───── TASK DATA ─────

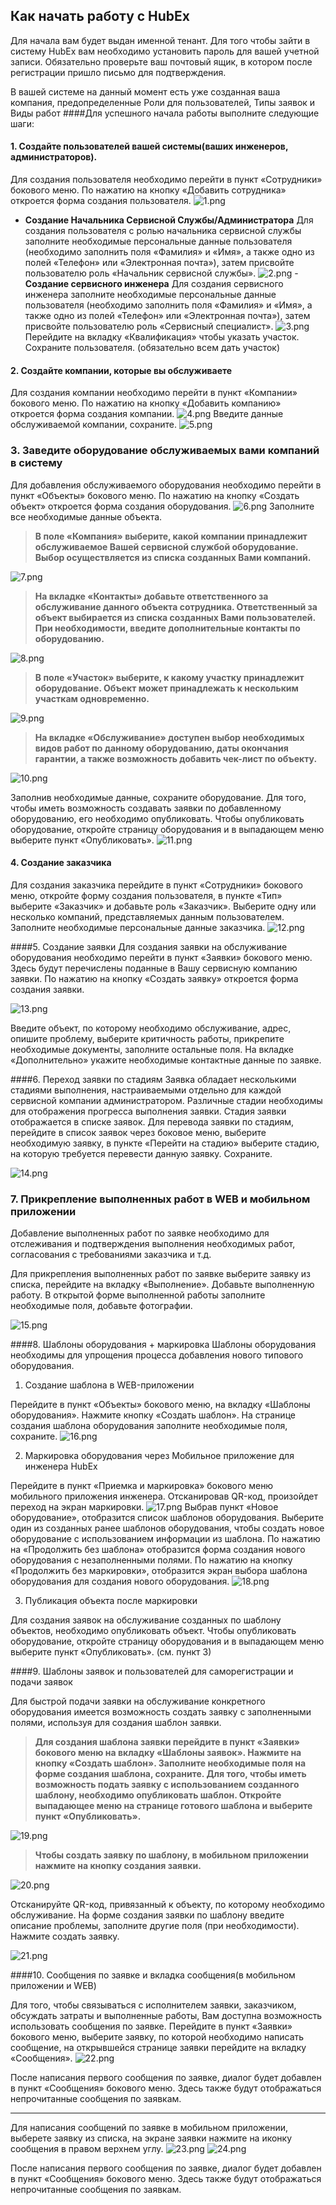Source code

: ## Как начать работу с HubEx
Для начала вам будет выдан именной тенант. Для того чтобы зайти в систему HubEx вам необходимо установить пароль для вашей учетной записи. Обязательно проверьте ваш почтовый ящик, в котором после регистрации пришло письмо для подтверждения.

В вашей системе на данный момент есть уже созданная ваша компания, предопределенные Роли для пользователей, Типы заявок и Виды работ
####Для успешного начала работы выполните следующие шаги:
#### 1. Создайте пользователей вашей системы(ваших инженеров, администраторов).
Для создания пользователя необходимо перейти в пункт «Сотрудники» бокового меню. По нажатию на кнопку «Добавить сотрудника» откроется форма создания пользователя.
![1.png](/.attachments/1-4f9068a3-dddf-492e-91df-049fc9732b7c.png)
   - **Создание Начальника Сервисной Службы/Администратора**
Для создания пользователя с ролью начальника сервисной службы заполните необходимые персональные данные пользователя (необходимо заполнить поля «Фамилия» и «Имя», а также одно из полей «Телефон» или «Электронная почта»), затем присвойте пользователю роль «Начальник сервисной службы». 
![2.png](/.attachments/2-99e31c94-7daf-42a8-9a81-65062f01e37f.png)
    - **Создание сервисного инженера** 
Для создания сервисного инженера заполните необходимые персональные данные пользователя (необходимо заполнить поля «Фамилия» и «Имя», а также одно из полей «Телефон» или «Электронная почта»), затем присвойте пользователю роль «Сервисный специалист».
![3.png](/.attachments/3-35387556-7efd-4dce-93dc-f36dcd294481.png)
    Перейдите на вкладку «Квалификация» чтобы указать участок. Сохраните пользователя.
(обязательно всем дать участок)


#### 2. Создайте компании, которые вы обслуживаете 
Для создания компании необходимо перейти в пункт «Компании» бокового меню. По нажатию на кнопку «Добавить компанию» откроется форма создания компании.
![4.png](/.attachments/4-9b194338-1350-4c95-9313-cda9ce86677c.png)
Введите данные обслуживаемой компании, сохраните.
![5.png](/.attachments/5-97eabf06-d9f5-4364-8ffd-1b287c99042b.png)

### 3. Заведите оборудование обслуживаемых вами компаний в систему 
Для добавления обслуживаемого оборудования необходимо перейти в пункт «Объекты» бокового меню. По нажатию на кнопку «Создать объект» откроется форма создания оборудования.
![6.png](/.attachments/6-b52167ce-e8b0-4e95-b38f-5107d305dc6e.png)
Заполните все необходимые данные объекта.
>	**В поле «Компания» выберите, какой компании принадлежит обслуживаемое Вашей сервисной службой оборудование. Выбор осуществляется из списка созданных Вами компаний.**

![7.png](/.attachments/7-baf68dda-6a89-4b3d-a5ca-43fb291b8e52.png)
>	**На вкладке «Контакты» добавьте ответственного за обслуживание данного объекта сотрудника. Ответственный за объект выбирается из списка созданных Вами пользователей. При необходимости, введите дополнительные контакты по оборудованию.**

![8.png](/.attachments/8-e214f7e9-b5d1-4a25-a16d-6ee5674667dd.png)

>	**В поле «Участок» выберите, к какому участку принадлежит оборудование. Объект может принадлежать к нескольким участкам одновременно.**

![9.png](/.attachments/9-274a00cc-88f6-40e5-b585-085fe268143f.png)

>**На вкладке «Обслуживание» доступен выбор необходимых видов работ по данному оборудованию, даты окончания гарантии, а также возможность добавить чек-лист по объекту.**

![10.png](/.attachments/10-df316426-0d67-44ee-b194-eb601923c2c1.png)

  Заполнив необходимые данные, сохраните оборудование. Для того, чтобы иметь возможность создавать заявки по добавленному оборудованию, его необходимо опубликовать. Чтобы опубликовать оборудование, откройте страницу оборудования и в выпадающем меню выберите пункт «Опубликовать».
![11.png](/.attachments/11-e082fc55-df81-4b37-a5c1-0be296b623a9.png)

#### 4.  Создание заказчика
Для создания заказчика перейдите в пункт «Сотрудники» бокового меню, откройте форму создания пользователя, в пункте «Тип» выберите «Заказчик» и добавьте роль «Заказчик». Выберите одну или несколько компаний, представляемых данным пользователем. Заполните необходимые персональные данные заказчика. 
![12.png](/.attachments/12-871fd44c-2cdf-4a14-8343-880d46f7a58a.png)

####5. Создание заявки 
Для создания заявки на обслуживание оборудования необходимо перейти в пункт «Заявки» бокового меню. Здесь будут перечислены поданные в Вашу сервисную компанию заявки. По нажатию на кнопку «Создать заявку» откроется форма создания заявки.

![13.png](/.attachments/13-38be998b-b9ae-420d-b687-bc0454525477.png)

Введите объект, по которому необходимо обслуживание, адрес, опишите проблему, выберите критичность работы, прикрепите необходимые документы, заполните остальные поля. На вкладке «Дополнительно» укажите необходимые контактные данные по заявке.

####6. Переход заявки по стадиям 
Заявка обладает несколькими стадиями выполнения, настраиваемыми отдельно для каждой сервисной компании администратором. Различные стадии необходимы для отображения прогресса выполнения заявки. Стадия заявки отображается в списке заявок. 
Для перевода заявки по стадиям, перейдите в список заявок через боковое меню, выберите необходимую заявку, в пункте «Перейти на стадию» выберите стадию, на которую требуется перевести данную заявку. Сохраните.

![14.png](/.attachments/14-720facc6-34cc-4d42-93f3-28261823dbb8.png)

### 7. Прикрепление выполненных работ в WEB и мобильном приложении 
Добавление выполненных работ по заявке необходимо для отслеживания и подтверждения выполнения необходимых работ, согласования с требованиями заказчика и т.д.

Для прикрепления выполненных работ по заявке выберите заявку из списка, перейдите на вкладку «Выполнение». Добавьте выполненную работу. В открытой форме выполненной работы заполните необходимые поля, добавьте фотографии. 

![15.png](/.attachments/15-c783c215-1f0a-4150-8f65-88dd08c535a7.png)

####8. Шаблоны оборудования + маркировка
Шаблоны оборудования необходимы для упрощения процесса добавления нового типового оборудования.
1) Cоздание шаблона в WEB-приложении

Перейдите в пункт «Объекты» бокового меню, на вкладку «Шаблоны оборудования». Нажмите кнопку «Создать шаблон». На странице создания шаблона оборудования заполните необходимые поля, сохраните.
![16.png](/.attachments/16-5a09ad47-61e6-4aad-a20a-7aa673338e10.png)

2) Маркировка оборудования через Мобильное приложение для инженера HubEx

Перейдите в пункт «Приемка и маркировка» бокового меню мобильного приложения инженера. Отсканировав QR-код, произойдет переход на экран маркировки. 
![17.png](/.attachments/17-1b15d54a-d491-40fa-9429-f1430ddb88ae.png)
Выбрав пункт «Новое оборудование», отобразится список шаблонов оборудования. Выберите один из созданных ранее шаблонов оборудования, чтобы создать новое оборудование с использованием информации из шаблона. По нажатию на «Продолжить без шаблона» отобразится форма создания нового оборудования с незаполненными полями. По нажатию на кнопку «Продолжить без маркировки», отобразится экран выбора шаблона оборудования для создания нового оборудования.
![18.png](/.attachments/18-fd017a97-85b8-4622-8114-2ac06dc969e2.png)

   3) Публикация объекта после маркировки

 Для создания заявок на обслуживание созданных по шаблону объектов, необходимо опубликовать объект. Чтобы опубликовать оборудование, откройте страницу оборудования и в выпадающем меню выберите пункт «Опубликовать». (см. пункт 3)

####9. Шаблоны заявок и пользователей для саморегистрации и подачи заявок 

Для быстрой подачи заявки на обслуживание конкретного оборудования имеется возможность создать заявку с заполненными полями, используя для создания шаблон заявки. 
>**Для создания шаблона заявки перейдите в пункт «Заявки» бокового меню на вкладку «Шаблоны заявок». Нажмите на кнопку «Создать шаблон». Заполните необходимые поля на форме создания шаблона, сохраните.
Для того, чтобы иметь возможность подать заявку с использованием созданного шаблону, необходимо опубликовать шаблон. Откройте выпадающее меню на странице готового шаблона и выберите пункт «Опубликовать».**

![19.png](/.attachments/19-0d2abe09-d399-4194-8cbf-2a7ae3a57b4b.png)

>**Чтобы создать заявку по шаблону, в мобильном приложении нажмите на кнопку создания заявки.** 

![20.png](/.attachments/20-a777f272-244d-4f38-b664-72f43005eeee.png)

Отсканируйте QR-код, привязанный к объекту, по которому необходимо обслуживание.  На форме создания заявки по шаблону введите описание проблемы, заполните другие поля (при необходимости). Нажмите создать заявку. 

![21.png](/.attachments/21-1fe2eb15-b118-411e-8e97-30da85f9094c.png)


####10. Сообщения по заявке и вкладка сообщения(в мобильном приложении и WEB)

Для того, чтобы связываться с исполнителем заявки, заказчиком, обсуждать затраты и выполненные работы, Вам доступна возможность использовать сообщения по заявке. Перейдите в пункт «Заявки» бокового меню, выберите заявку, по которой необходимо написать сообщение, на открывшейся странице заявки перейдите на вкладку «Сообщения».
![22.png](/.attachments/22-ec602c33-e6b0-4627-9523-5538ced503b0.png)

После написания первого сообщения по заявке, диалог будет добавлен в пункт «Сообщения» бокового меню. Здесь также будут отображаться непрочитанные сообщения по заявкам.

----
Для написания сообщений по заявке в мобильном приложении, выберете заявку из списка, на экране заявки нажмите на иконку сообщения в правом верхнем углу.
![23.png](/.attachments/23-f42fd4c3-fd2c-4baa-9df1-c067cc819efe.png) ![24.png](/.attachments/24-85b42be4-4c1f-423b-85ce-c9acf23c924a.png)


После написания первого сообщения по заявке, диалог будет добавлен в пункт «Сообщения» бокового меню. Здесь также будут отображаться непрочитанные сообщения по заявкам.

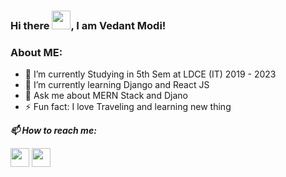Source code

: ### Hi there <img src="https://raw.githubusercontent.com/MartinHeinz/MartinHeinz/master/wave.gif" width="30px">, I am Vedant Modi!

### About ME: 

- 🔭 I’m currently Studying in 5th Sem at LDCE (IT) 2019 - 2023
- 🌱 I’m currently learning Django and React JS
- 💬 Ask me about MERN Stack and Djano 
- ⚡ Fun fact: I love Traveling and learning new thing
<!-- - 👯 I’m looking to collaborate on ...
- 🤔 I’m looking for help with ...
- 📫 How to reach me: ...
- 😄 Pronouns: ...
 -->
 
 <p>
  <b><i>📫 How to reach me: </i></b>

 
  [<img height="30" src = "https://img.shields.io/badge/gmail-c14438?&style=for-the-badge&logo=gmail&logoColor=white">][gmail] 
  [<img height="30" src="https://img.shields.io/badge/linkedin-blue.svg?&style=for-the-badge&logo=linkedin&logoColor=white" />][LinkedIn]
</p>

[gmail]: mailto:2001vedant@gmail.com
[linkedin]: https://www.linkedin.com/in/vedant-modi-3744ab213/
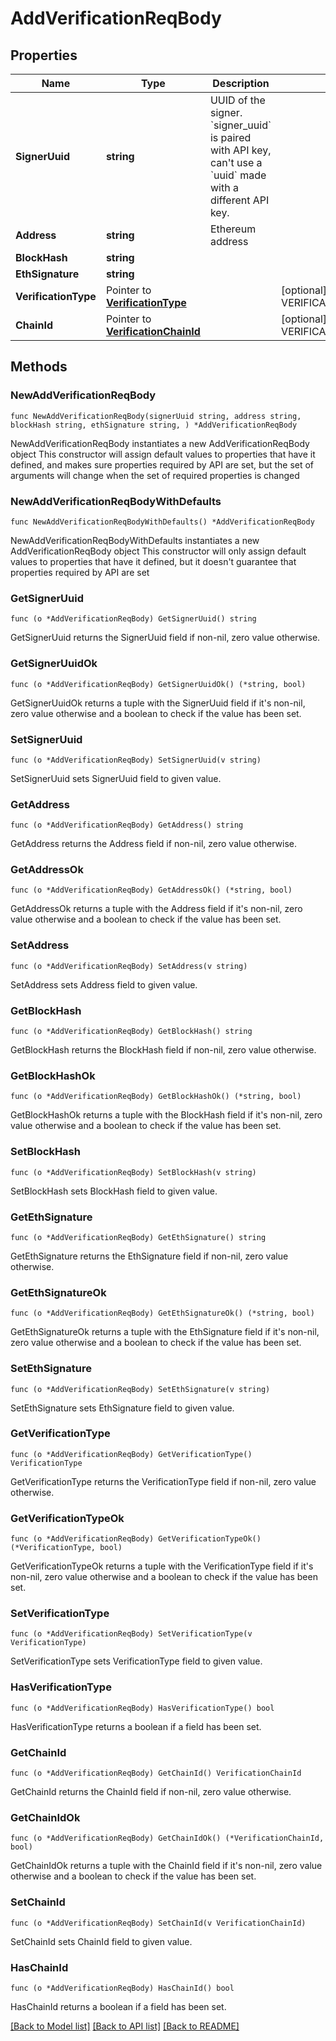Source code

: # AddVerificationReqBody

## Properties

Name | Type | Description | Notes
------------ | ------------- | ------------- | -------------
**SignerUuid** | **string** | UUID of the signer. &#x60;signer_uuid&#x60; is paired with API key, can&#39;t use a &#x60;uuid&#x60; made with a different API key.  | 
**Address** | **string** | Ethereum address | 
**BlockHash** | **string** |  | 
**EthSignature** | **string** |  | 
**VerificationType** | Pointer to [**VerificationType**](VerificationType.md) |  | [optional] [default to VERIFICATIONTYPE__0]
**ChainId** | Pointer to [**VerificationChainId**](VerificationChainId.md) |  | [optional] [default to VERIFICATIONCHAINID__0]

## Methods

### NewAddVerificationReqBody

`func NewAddVerificationReqBody(signerUuid string, address string, blockHash string, ethSignature string, ) *AddVerificationReqBody`

NewAddVerificationReqBody instantiates a new AddVerificationReqBody object
This constructor will assign default values to properties that have it defined,
and makes sure properties required by API are set, but the set of arguments
will change when the set of required properties is changed

### NewAddVerificationReqBodyWithDefaults

`func NewAddVerificationReqBodyWithDefaults() *AddVerificationReqBody`

NewAddVerificationReqBodyWithDefaults instantiates a new AddVerificationReqBody object
This constructor will only assign default values to properties that have it defined,
but it doesn't guarantee that properties required by API are set

### GetSignerUuid

`func (o *AddVerificationReqBody) GetSignerUuid() string`

GetSignerUuid returns the SignerUuid field if non-nil, zero value otherwise.

### GetSignerUuidOk

`func (o *AddVerificationReqBody) GetSignerUuidOk() (*string, bool)`

GetSignerUuidOk returns a tuple with the SignerUuid field if it's non-nil, zero value otherwise
and a boolean to check if the value has been set.

### SetSignerUuid

`func (o *AddVerificationReqBody) SetSignerUuid(v string)`

SetSignerUuid sets SignerUuid field to given value.


### GetAddress

`func (o *AddVerificationReqBody) GetAddress() string`

GetAddress returns the Address field if non-nil, zero value otherwise.

### GetAddressOk

`func (o *AddVerificationReqBody) GetAddressOk() (*string, bool)`

GetAddressOk returns a tuple with the Address field if it's non-nil, zero value otherwise
and a boolean to check if the value has been set.

### SetAddress

`func (o *AddVerificationReqBody) SetAddress(v string)`

SetAddress sets Address field to given value.


### GetBlockHash

`func (o *AddVerificationReqBody) GetBlockHash() string`

GetBlockHash returns the BlockHash field if non-nil, zero value otherwise.

### GetBlockHashOk

`func (o *AddVerificationReqBody) GetBlockHashOk() (*string, bool)`

GetBlockHashOk returns a tuple with the BlockHash field if it's non-nil, zero value otherwise
and a boolean to check if the value has been set.

### SetBlockHash

`func (o *AddVerificationReqBody) SetBlockHash(v string)`

SetBlockHash sets BlockHash field to given value.


### GetEthSignature

`func (o *AddVerificationReqBody) GetEthSignature() string`

GetEthSignature returns the EthSignature field if non-nil, zero value otherwise.

### GetEthSignatureOk

`func (o *AddVerificationReqBody) GetEthSignatureOk() (*string, bool)`

GetEthSignatureOk returns a tuple with the EthSignature field if it's non-nil, zero value otherwise
and a boolean to check if the value has been set.

### SetEthSignature

`func (o *AddVerificationReqBody) SetEthSignature(v string)`

SetEthSignature sets EthSignature field to given value.


### GetVerificationType

`func (o *AddVerificationReqBody) GetVerificationType() VerificationType`

GetVerificationType returns the VerificationType field if non-nil, zero value otherwise.

### GetVerificationTypeOk

`func (o *AddVerificationReqBody) GetVerificationTypeOk() (*VerificationType, bool)`

GetVerificationTypeOk returns a tuple with the VerificationType field if it's non-nil, zero value otherwise
and a boolean to check if the value has been set.

### SetVerificationType

`func (o *AddVerificationReqBody) SetVerificationType(v VerificationType)`

SetVerificationType sets VerificationType field to given value.

### HasVerificationType

`func (o *AddVerificationReqBody) HasVerificationType() bool`

HasVerificationType returns a boolean if a field has been set.

### GetChainId

`func (o *AddVerificationReqBody) GetChainId() VerificationChainId`

GetChainId returns the ChainId field if non-nil, zero value otherwise.

### GetChainIdOk

`func (o *AddVerificationReqBody) GetChainIdOk() (*VerificationChainId, bool)`

GetChainIdOk returns a tuple with the ChainId field if it's non-nil, zero value otherwise
and a boolean to check if the value has been set.

### SetChainId

`func (o *AddVerificationReqBody) SetChainId(v VerificationChainId)`

SetChainId sets ChainId field to given value.

### HasChainId

`func (o *AddVerificationReqBody) HasChainId() bool`

HasChainId returns a boolean if a field has been set.


[[Back to Model list]](../README.md#documentation-for-models) [[Back to API list]](../README.md#documentation-for-api-endpoints) [[Back to README]](../README.md)


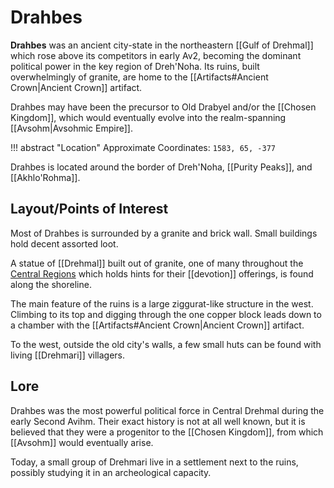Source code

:# Drahbes

**Drahbes** was an ancient city-state in the northeastern [[Gulf of Drehmal]] which rose above its competitors in early Av2, becoming the dominant political power in the key region of Dreh'Noha. Its ruins, built overwhelmingly of granite, are home to the [[Artifacts#Ancient Crown|Ancient Crown]] artifact.

Drahbes may have been the precursor to Old Drabyel and/or the [[Chosen Kingdom]], which would eventually evolve into the realm-spanning [[Avsohm|Avsohmic Empire]].

!!! abstract "Location"
    Approximate Coordinates: `1583, 65, -377`

Drahbes is located around the border of Dreh'Noha, [[Purity Peaks]], and [[Akhlo'Rohma]].

## Layout/Points of Interest

Most of Drahbes is surrounded by a granite and brick wall. Small buildings hold decent assorted loot.

A statue of [[Drehmal]] built out of granite, one of many throughout the [Central Regions](/World/Regions/Central_Regions/) which holds hints for their [[devotion]] offerings, is found along the shoreline.

The main feature of the ruins is a large ziggurat-like structure in the west. Climbing to its top and digging through the one copper block leads down to a chamber with the [[Artifacts#Ancient Crown|Ancient Crown]] artifact.

To the west, outside the old city's walls, a few small huts can be found with living [[Drehmari]] villagers. 

## Lore

Drahbes was the most powerful political force in Central Drehmal during the early Second Avihm. Their exact history is not at all well known, but it is believed that they were a progenitor to the [[Chosen Kingdom]], from which [[Avsohm]] would eventually arise.

Today, a small group of Drehmari live in a settlement next to the ruins, possibly studying it in an archeological capacity.
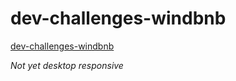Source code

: # dev-challenges-windbnb

[dev-challenges-windbnb](https://devchallenges.io/challenges/3JFYedSOZqAxYuOCNmYD)

_Not yet desktop responsive_
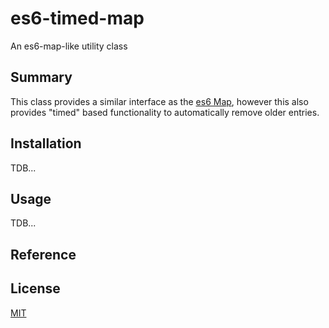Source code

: # es6-timed-map

An es6-map-like utility class

## Summary

This class provides a similar interface as the [es6 Map](https://developer.mozilla.org/en-US/docs/Web/JavaScript/Reference/Global_Objects/Map), however
this also provides "timed" based functionality to automatically remove older entries.

## Installation

TDB...

## Usage

TDB...

## Reference

<!-- TODO: add github action to automate this? -->

## License

[MIT](./LICENSE)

─────

TASK REQUIREMENTS - Starting at the first line of the entries, restate word for word everything through the line that holds "Введите данные обслуживаемой", both ends included, but omit any pictures.

WRITTEN REPLY -
Source code

: ## Как начать работу с HubEx
Для начала вам будет выдан именной тенант. Для того чтобы зайти в систему HubEx вам необходимо установить пароль для вашей учетной записи. Обязательно проверьте ваш почтовый ящик, в котором после регистрации пришло письмо для подтверждения.

В вашей системе на данный момент есть уже созданная ваша компания, предопределенные Роли для пользователей, Типы заявок и Виды работ
####Для успешного начала работы выполните следующие шаги:
#### 1. Создайте пользователей вашей системы(ваших инженеров, администраторов).
Для создания пользователя необходимо перейти в пункт «Сотрудники» бокового меню. По нажатию на кнопку «Добавить сотрудника» откроется форма создания пользователя.
![1.png](/.attachments/1-4f9068a3-dddf-492e-91df-049fc9732b7c.png)
   - **Создание Начальника Сервисной Службы/Администратора**
Для создания пользователя с ролью начальника сервисной службы заполните необходимые персональные данные пользователя (необходимо заполнить поля «Фамилия» и «Имя», а также одно из полей «Телефон» или «Электронная почта»), затем присвойте пользователю роль «Начальник сервисной службы». 
![2.png](/.attachments/2-99e31c94-7daf-42a8-9a81-65062f01e37f.png)
    - **Создание сервисного инженера** 
Для создания сервисного инженера заполните необходимые персональные данные пользователя (необходимо заполнить поля «Фамилия» и «Имя», а также одно из полей «Телефон» или «Электронная почта»), затем присвойте пользователю роль «Сервисный специалист».
![3.png](/.attachments/3-35387556-7efd-4dce-93dc-f36dcd294481.png)
    Перейдите на вкладку «Квалификация» чтобы указать участок. Сохраните пользователя.
(обязательно всем дать участок)


#### 2. Создайте компании, которые вы обслуживаете 
Для создания компании необходимо перейти в пункт «Компании» бокового меню. По нажатию на кнопку «Добавить компанию» откроется форма создания компании.
![4.png](/.attachments/4-9b194338-1350-4c95-9313-cda9ce86677c.png)
Введите данные обслуживаемой компании, сохраните.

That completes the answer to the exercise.